Recently, Yangshun Tang and colleagues from the U.S. Food and Drug Administration in Jefferson contributed an interesting article about the hepatotoxicity of triclosan (Tang et al. 2018). Triclosan is an antimicrobial compound used, e.g., in toothpaste, detergents, soap, and toys. It has been detected in human plasma at concentrations ranging between 0.035 and 1.2 µM (Allmyr et al. 2008; Hovander et al. 2002; Olaniyan et al. 2016) and is also found in breast milk and urine (Adolfsson-Erici et al. 2002; Dayan 2007; Olaniyan et al. 2016; Calafat et al. 2008). At doses of 100 mg/kg/day, triclosan causes hepatotoxicity in mice (Rodricks et al. 2010). It has also been shown that triclosan activates PPARα of mice and humans in vitro (Wu et al. 2014).

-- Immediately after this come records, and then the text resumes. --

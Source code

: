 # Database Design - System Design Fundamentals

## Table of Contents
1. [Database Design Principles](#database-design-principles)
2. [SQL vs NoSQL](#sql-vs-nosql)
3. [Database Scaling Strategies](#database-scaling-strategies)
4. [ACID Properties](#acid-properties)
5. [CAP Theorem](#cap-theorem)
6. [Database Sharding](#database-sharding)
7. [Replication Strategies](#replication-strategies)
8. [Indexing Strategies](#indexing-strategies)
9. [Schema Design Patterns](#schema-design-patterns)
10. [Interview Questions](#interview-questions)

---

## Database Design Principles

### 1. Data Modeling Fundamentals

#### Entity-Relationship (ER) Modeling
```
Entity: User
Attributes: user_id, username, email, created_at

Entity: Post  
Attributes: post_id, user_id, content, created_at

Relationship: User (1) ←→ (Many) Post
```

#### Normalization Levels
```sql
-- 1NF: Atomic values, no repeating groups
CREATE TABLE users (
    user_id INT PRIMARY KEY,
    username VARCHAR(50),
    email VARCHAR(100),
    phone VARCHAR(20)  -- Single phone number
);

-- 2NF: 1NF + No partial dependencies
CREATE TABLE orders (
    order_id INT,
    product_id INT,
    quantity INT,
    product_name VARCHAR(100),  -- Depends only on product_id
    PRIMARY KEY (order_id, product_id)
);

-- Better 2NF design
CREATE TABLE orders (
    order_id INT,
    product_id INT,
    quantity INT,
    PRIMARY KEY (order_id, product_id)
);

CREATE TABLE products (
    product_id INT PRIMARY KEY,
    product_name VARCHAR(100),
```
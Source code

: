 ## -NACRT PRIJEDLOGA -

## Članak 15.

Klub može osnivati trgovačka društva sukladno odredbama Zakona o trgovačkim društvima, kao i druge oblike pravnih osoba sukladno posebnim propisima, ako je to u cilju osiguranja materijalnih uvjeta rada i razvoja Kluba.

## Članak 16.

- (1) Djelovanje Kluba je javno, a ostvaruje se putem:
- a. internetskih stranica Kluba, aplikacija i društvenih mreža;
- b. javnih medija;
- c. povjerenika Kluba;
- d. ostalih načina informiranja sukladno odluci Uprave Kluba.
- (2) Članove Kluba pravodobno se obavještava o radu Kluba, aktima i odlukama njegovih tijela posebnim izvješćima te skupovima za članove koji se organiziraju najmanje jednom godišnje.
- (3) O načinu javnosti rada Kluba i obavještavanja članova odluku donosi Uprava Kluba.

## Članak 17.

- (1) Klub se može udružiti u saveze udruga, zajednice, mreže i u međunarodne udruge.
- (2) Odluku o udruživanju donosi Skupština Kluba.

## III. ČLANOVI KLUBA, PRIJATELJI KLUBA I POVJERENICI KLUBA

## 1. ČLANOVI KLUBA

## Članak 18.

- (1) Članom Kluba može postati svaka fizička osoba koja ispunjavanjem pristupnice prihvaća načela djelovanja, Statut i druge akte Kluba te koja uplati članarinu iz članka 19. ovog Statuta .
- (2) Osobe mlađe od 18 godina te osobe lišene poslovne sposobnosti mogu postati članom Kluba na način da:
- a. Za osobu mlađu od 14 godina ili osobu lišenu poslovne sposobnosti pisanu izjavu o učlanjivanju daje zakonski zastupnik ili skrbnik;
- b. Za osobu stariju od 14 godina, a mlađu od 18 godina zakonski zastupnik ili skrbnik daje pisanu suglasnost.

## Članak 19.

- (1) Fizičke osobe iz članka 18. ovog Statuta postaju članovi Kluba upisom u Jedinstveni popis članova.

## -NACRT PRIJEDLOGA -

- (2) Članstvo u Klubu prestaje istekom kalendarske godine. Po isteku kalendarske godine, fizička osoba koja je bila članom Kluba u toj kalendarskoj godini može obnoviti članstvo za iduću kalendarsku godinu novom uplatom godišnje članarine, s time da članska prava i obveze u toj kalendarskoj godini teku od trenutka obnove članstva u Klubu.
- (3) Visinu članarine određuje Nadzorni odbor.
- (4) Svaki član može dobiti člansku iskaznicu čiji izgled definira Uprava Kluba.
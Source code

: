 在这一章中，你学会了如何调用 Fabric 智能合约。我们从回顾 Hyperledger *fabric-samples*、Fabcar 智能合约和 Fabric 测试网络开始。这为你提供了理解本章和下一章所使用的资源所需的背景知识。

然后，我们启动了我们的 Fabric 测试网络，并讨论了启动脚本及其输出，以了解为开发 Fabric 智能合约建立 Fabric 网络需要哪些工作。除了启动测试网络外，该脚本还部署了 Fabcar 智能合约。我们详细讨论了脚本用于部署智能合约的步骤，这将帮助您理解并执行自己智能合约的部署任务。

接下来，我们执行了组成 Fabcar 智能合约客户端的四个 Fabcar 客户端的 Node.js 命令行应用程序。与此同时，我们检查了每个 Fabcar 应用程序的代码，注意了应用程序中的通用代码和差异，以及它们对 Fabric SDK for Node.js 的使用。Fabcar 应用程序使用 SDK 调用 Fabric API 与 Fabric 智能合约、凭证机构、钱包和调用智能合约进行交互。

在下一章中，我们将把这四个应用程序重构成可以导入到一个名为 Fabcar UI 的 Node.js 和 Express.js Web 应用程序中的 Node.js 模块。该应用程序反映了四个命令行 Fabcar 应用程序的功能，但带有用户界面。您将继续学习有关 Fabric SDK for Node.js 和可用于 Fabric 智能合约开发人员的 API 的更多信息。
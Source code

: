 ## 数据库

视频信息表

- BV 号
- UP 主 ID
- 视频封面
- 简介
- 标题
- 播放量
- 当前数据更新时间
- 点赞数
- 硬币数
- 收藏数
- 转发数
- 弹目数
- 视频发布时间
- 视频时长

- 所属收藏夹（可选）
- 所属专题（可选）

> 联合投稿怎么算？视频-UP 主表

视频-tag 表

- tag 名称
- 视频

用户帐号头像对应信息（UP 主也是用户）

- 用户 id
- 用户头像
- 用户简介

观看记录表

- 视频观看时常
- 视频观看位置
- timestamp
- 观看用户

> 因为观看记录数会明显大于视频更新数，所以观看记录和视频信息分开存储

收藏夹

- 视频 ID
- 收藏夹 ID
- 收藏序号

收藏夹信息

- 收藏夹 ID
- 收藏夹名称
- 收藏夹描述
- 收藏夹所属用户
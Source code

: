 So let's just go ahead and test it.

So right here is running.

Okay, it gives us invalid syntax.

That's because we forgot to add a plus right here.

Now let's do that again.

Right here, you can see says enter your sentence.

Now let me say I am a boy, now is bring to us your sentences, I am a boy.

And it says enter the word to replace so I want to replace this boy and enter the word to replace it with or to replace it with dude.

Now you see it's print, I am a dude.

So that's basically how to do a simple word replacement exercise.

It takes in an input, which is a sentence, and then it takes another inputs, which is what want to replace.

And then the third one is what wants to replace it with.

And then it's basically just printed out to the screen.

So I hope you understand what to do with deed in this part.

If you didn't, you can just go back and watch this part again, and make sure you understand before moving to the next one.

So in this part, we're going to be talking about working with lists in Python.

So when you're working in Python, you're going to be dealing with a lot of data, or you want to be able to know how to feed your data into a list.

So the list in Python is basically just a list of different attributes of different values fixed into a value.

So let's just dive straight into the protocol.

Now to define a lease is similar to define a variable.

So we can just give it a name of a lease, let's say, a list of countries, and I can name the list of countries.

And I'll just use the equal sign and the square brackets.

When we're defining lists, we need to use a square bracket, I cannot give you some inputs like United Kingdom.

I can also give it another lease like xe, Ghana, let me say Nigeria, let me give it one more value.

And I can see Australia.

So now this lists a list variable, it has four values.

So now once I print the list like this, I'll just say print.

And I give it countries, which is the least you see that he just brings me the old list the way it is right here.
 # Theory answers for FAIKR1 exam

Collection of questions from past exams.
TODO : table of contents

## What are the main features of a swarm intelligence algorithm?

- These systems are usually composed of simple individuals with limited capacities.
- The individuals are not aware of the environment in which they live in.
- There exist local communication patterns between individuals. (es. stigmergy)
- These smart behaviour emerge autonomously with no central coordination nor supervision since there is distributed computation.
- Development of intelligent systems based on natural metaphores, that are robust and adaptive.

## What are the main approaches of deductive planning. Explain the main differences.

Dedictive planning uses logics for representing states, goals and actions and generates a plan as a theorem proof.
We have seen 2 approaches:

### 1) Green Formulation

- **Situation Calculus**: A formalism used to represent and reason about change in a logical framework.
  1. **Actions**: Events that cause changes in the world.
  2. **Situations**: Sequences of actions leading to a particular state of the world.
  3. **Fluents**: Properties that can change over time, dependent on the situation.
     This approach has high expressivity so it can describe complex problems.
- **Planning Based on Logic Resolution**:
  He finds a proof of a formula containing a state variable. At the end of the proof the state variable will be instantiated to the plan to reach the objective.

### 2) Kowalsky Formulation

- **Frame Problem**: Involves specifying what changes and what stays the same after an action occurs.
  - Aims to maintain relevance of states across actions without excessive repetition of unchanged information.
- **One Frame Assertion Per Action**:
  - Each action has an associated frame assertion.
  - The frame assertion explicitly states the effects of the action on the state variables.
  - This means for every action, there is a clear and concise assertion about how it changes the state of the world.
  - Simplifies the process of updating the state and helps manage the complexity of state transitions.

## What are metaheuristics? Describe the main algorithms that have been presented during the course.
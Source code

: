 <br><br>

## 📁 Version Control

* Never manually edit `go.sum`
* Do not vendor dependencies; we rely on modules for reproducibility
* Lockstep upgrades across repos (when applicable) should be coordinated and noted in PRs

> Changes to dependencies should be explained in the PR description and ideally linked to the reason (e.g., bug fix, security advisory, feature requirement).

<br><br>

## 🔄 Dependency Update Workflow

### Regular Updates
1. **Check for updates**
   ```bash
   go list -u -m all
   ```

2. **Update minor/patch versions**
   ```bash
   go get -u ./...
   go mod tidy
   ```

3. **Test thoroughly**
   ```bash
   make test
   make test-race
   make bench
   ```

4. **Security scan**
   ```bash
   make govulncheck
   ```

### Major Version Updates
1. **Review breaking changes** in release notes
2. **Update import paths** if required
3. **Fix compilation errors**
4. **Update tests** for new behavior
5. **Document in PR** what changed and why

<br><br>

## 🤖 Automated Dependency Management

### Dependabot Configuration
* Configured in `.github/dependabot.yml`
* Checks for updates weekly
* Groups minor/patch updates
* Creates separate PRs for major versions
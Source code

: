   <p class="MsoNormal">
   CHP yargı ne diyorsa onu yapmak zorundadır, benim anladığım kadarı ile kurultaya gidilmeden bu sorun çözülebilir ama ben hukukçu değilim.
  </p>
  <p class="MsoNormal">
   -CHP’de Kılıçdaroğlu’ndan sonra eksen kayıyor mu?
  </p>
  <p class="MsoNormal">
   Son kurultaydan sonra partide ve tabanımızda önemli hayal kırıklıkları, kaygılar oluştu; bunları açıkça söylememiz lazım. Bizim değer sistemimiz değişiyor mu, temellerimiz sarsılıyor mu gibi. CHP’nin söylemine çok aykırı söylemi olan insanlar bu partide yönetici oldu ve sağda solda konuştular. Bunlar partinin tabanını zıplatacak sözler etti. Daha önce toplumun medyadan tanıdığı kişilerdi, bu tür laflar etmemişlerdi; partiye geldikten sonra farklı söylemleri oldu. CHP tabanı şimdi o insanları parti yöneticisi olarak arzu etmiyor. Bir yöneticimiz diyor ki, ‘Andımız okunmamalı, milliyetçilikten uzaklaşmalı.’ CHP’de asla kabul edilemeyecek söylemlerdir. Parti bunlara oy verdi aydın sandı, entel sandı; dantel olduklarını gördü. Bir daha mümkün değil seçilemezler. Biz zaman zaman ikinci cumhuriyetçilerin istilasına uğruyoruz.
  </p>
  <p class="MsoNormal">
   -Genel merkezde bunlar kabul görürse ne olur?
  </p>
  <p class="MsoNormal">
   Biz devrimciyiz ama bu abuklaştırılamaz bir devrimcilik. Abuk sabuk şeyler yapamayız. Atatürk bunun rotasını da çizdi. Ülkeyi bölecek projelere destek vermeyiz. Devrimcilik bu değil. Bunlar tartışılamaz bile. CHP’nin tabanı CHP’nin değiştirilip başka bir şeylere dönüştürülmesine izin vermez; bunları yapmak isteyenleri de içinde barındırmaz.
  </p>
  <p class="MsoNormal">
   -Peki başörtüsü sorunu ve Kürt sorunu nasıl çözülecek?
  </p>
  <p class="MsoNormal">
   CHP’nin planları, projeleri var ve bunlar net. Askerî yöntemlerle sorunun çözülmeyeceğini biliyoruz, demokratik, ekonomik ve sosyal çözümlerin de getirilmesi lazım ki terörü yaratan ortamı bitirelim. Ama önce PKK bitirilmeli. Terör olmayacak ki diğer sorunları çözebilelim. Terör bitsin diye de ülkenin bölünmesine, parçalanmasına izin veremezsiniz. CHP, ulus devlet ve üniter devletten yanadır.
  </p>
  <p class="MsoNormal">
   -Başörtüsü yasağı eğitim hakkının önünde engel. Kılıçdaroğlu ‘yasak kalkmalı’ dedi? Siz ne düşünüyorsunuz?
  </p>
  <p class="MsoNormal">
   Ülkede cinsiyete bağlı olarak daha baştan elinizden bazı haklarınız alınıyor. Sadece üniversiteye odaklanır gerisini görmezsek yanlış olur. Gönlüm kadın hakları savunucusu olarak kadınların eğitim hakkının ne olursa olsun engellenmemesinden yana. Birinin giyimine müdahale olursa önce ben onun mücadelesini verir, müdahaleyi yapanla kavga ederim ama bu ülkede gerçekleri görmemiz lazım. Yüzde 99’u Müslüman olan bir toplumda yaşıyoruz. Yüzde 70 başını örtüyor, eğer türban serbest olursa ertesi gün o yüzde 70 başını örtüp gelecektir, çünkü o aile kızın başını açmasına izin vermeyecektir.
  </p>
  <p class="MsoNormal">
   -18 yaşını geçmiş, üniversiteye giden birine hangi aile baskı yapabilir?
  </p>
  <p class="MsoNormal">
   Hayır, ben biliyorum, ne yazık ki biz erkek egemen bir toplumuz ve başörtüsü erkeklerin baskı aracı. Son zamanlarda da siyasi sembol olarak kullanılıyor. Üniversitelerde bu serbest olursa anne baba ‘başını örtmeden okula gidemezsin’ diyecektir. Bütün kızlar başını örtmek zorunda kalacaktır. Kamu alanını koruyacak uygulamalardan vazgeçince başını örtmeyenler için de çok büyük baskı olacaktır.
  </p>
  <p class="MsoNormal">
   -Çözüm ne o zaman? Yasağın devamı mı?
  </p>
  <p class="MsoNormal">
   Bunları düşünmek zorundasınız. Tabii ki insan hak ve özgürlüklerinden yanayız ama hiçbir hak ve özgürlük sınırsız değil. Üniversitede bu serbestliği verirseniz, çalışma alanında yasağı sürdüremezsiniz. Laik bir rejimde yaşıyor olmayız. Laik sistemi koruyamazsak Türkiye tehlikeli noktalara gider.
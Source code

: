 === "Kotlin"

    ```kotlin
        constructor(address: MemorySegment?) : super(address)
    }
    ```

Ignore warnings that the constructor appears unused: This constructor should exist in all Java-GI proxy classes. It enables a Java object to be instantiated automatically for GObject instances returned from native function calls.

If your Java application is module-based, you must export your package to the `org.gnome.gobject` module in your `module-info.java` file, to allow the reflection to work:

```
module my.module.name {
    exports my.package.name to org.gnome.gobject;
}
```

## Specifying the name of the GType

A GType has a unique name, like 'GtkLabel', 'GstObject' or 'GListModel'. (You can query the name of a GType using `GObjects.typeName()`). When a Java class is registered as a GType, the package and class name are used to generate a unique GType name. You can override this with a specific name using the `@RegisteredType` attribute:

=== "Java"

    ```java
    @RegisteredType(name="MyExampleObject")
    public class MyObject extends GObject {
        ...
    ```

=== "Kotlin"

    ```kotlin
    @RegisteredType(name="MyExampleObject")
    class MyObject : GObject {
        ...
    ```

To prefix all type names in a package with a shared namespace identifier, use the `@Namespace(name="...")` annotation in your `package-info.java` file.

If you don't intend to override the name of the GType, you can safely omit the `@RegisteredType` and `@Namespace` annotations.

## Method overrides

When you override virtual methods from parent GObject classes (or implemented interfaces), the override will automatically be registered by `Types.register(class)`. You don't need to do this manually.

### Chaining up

However, it remained unclear whether activation of PPARα plays a similar role for induction of hepatotoxicity for mouse and human.

To answer this question, Tang and colleagues used PPARα-humanized mice and compared them to the corresponding wild-type animals (Tang et al. 2018). In both wild-type and PPARα-humanized mice, triclosan induced PPARα target genes, such as cytochrome P4504A and acyl-coenzyme A oxidase 1; similarly, elevated expression of peroxisomal genes was observed in mice of both genotypes (Tang et al. 2018). However, an increase in liver weight due to triclosan exposure was observed only in wild-type mice and not in PPARα-humanized mice. In addition, increased expression of proliferation associated genes was obtained only in wild type but not in humanized mice (Tang et al. 2018). This demonstrates that the activation of PPARα has different consequences in humans and in mice, which was also confirmed by analysis of BrdU incorporation.

A better understanding of the mechanisms of hepatotoxicity represents an important research focus in toxicology (Vartak et al. 2016; Weng et al. 2014; Bolt 2017; Ghallab et al. 2016; Hammad et al. 2014; Bystrom et al. 2017; Stöber 2016) and extrapolation of the results of mouse experiments to humans remains a challenge (Leist et al. 2017; Thiel et al. 2015; Jansen et al. 2017). One possibility is the use of primary hepatocyte cultures that allow the comparison of susceptibility of both cell types. However, this type of research is hampered by changes of hepatocyte physiology due to the isolation and cultivation process (Godoy et al. 2013, 2016; Grinberg et al. 2014).

Tang and colleagues are to be congratulated for their elegant approach to study interspecies differences. They give a clear explanation why mice show a hepatocyte proliferation response to triclosan exposure that is not seen in humans.